### Exercise goal:
Among the entries below, find each line holding "brief" and return it.

### Records for processing:
= = = = =

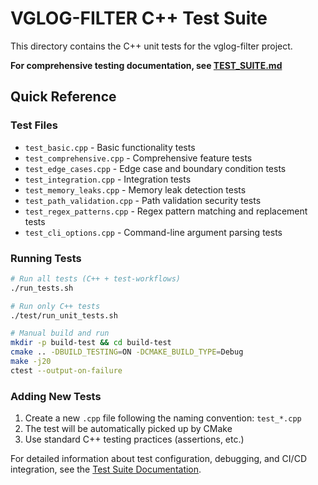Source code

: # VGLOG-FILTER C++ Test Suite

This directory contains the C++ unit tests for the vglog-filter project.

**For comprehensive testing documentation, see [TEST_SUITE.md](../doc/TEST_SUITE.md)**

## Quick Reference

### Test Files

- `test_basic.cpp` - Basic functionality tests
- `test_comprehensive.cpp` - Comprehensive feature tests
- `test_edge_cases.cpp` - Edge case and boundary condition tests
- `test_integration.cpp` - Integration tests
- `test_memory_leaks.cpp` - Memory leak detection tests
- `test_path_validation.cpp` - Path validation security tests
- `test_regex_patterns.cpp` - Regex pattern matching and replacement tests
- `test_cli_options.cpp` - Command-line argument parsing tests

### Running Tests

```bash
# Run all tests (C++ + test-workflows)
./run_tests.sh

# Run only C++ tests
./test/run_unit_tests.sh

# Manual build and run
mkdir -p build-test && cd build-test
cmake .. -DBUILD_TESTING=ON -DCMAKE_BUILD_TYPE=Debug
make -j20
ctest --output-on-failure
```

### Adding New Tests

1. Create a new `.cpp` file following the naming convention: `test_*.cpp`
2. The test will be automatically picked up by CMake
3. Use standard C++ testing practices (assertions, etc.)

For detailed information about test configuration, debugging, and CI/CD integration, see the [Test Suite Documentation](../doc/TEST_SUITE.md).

= = = = =

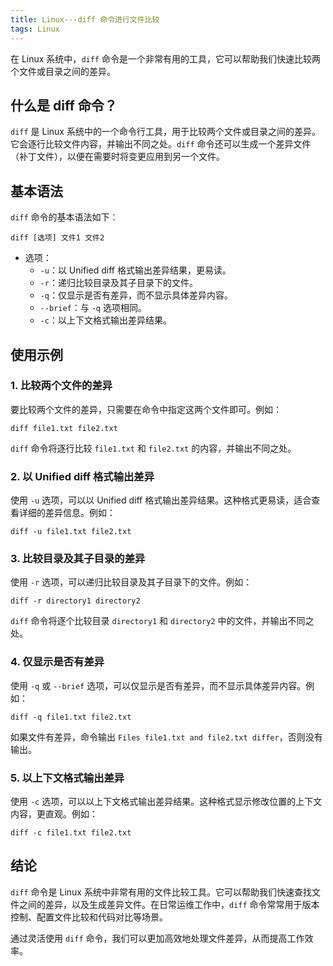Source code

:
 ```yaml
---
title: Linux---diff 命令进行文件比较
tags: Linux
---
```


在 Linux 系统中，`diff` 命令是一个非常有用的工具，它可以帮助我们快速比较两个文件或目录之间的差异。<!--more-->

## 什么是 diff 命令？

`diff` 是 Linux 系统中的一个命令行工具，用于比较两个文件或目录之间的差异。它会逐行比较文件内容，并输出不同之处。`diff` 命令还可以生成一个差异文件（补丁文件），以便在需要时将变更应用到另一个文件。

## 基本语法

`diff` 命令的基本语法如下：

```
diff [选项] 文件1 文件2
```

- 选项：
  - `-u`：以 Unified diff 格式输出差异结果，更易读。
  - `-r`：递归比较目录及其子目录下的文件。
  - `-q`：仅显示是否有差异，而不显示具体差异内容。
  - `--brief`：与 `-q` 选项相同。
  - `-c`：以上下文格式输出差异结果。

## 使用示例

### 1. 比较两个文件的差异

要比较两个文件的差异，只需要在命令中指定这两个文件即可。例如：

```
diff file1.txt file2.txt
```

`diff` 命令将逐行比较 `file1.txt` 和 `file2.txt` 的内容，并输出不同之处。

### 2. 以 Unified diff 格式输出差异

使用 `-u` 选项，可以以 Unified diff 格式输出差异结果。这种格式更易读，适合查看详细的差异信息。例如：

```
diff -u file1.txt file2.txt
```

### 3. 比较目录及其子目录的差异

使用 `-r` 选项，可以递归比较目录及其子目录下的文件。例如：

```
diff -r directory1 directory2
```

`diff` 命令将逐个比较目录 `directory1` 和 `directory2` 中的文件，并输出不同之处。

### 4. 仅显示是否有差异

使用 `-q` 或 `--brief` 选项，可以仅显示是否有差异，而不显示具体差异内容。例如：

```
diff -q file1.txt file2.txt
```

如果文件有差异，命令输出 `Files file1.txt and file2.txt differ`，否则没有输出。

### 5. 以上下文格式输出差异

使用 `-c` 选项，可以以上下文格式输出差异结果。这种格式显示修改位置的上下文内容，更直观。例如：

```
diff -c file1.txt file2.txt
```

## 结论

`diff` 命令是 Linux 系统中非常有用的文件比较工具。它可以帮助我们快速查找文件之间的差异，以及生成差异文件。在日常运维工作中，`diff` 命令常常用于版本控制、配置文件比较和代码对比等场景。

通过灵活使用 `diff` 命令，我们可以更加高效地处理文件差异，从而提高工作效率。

= = = = =

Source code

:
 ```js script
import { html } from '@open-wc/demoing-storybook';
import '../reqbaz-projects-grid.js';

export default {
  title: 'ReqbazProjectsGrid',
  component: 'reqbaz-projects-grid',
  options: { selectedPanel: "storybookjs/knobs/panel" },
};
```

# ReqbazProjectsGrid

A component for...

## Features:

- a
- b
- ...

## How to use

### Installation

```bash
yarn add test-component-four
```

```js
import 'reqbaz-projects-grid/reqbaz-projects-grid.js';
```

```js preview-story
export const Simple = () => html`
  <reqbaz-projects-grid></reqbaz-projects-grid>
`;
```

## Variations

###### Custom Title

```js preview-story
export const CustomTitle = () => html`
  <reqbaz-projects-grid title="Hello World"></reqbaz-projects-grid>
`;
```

= = = = =

### Response to this task:
  - `--brief`：与 `-q` 选项相同。
使用 `-q` 或 `--brief` 选项，可以仅显示是否有差异，而不显示具体差异内容。例如：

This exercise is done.